■ Task prompt: When the string "from" occurs in a line of the records, show that line.

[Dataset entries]
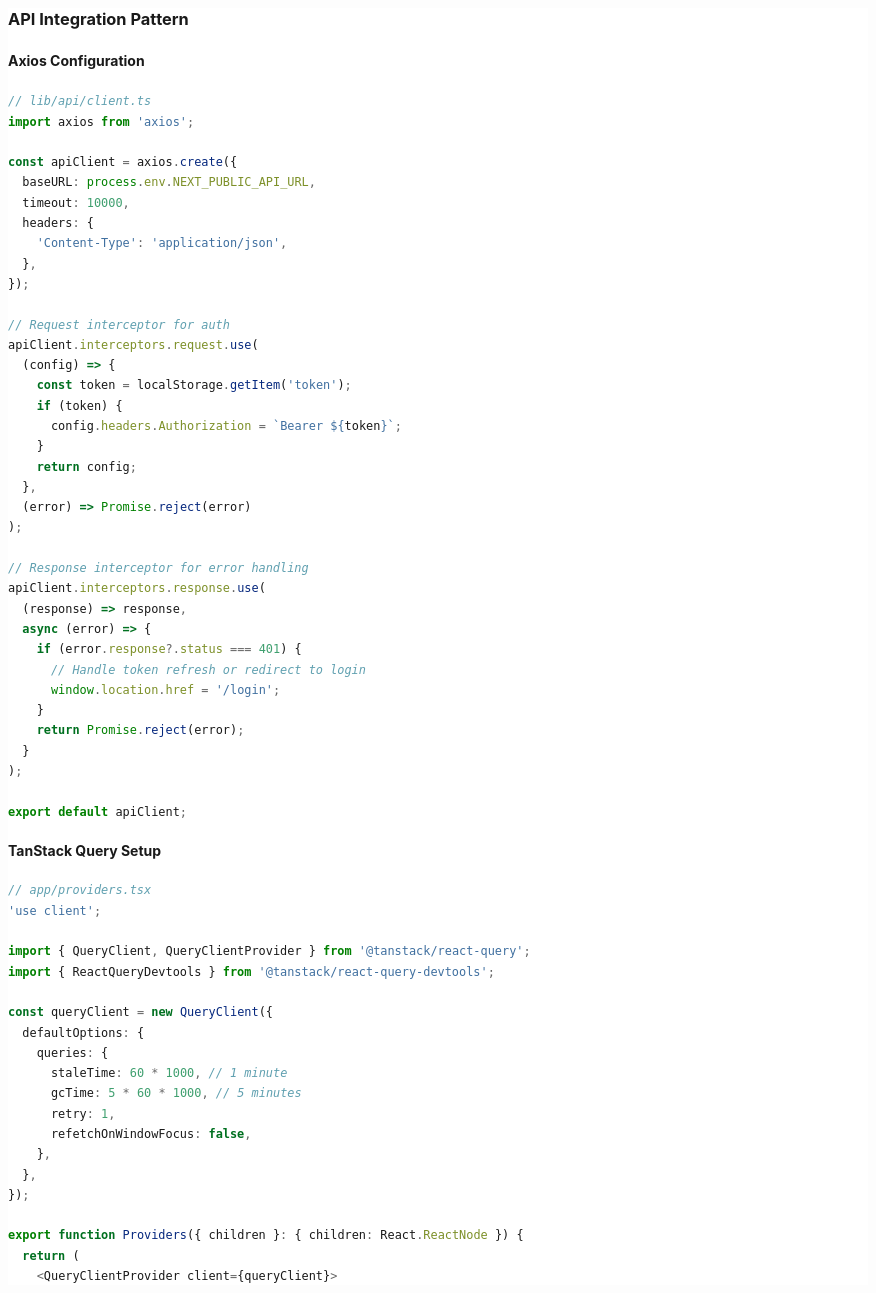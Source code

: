 ### API Integration Pattern

#### Axios Configuration
```typescript
// lib/api/client.ts
import axios from 'axios';

const apiClient = axios.create({
  baseURL: process.env.NEXT_PUBLIC_API_URL,
  timeout: 10000,
  headers: {
    'Content-Type': 'application/json',
  },
});

// Request interceptor for auth
apiClient.interceptors.request.use(
  (config) => {
    const token = localStorage.getItem('token');
    if (token) {
      config.headers.Authorization = `Bearer ${token}`;
    }
    return config;
  },
  (error) => Promise.reject(error)
);

// Response interceptor for error handling
apiClient.interceptors.response.use(
  (response) => response,
  async (error) => {
    if (error.response?.status === 401) {
      // Handle token refresh or redirect to login
      window.location.href = '/login';
    }
    return Promise.reject(error);
  }
);

export default apiClient;
```

#### TanStack Query Setup
```typescript
// app/providers.tsx
'use client';

import { QueryClient, QueryClientProvider } from '@tanstack/react-query';
import { ReactQueryDevtools } from '@tanstack/react-query-devtools';

const queryClient = new QueryClient({
  defaultOptions: {
    queries: {
      staleTime: 60 * 1000, // 1 minute
      gcTime: 5 * 60 * 1000, // 5 minutes
      retry: 1,
      refetchOnWindowFocus: false,
    },
  },
});

export function Providers({ children }: { children: React.ReactNode }) {
  return (
    <QueryClientProvider client={queryClient}>
```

■ Task response:
import axios from 'axios';
import { QueryClient, QueryClientProvider } from '@tanstack/react-query';
import { ReactQueryDevtools } from '@tanstack/react-query-devtools';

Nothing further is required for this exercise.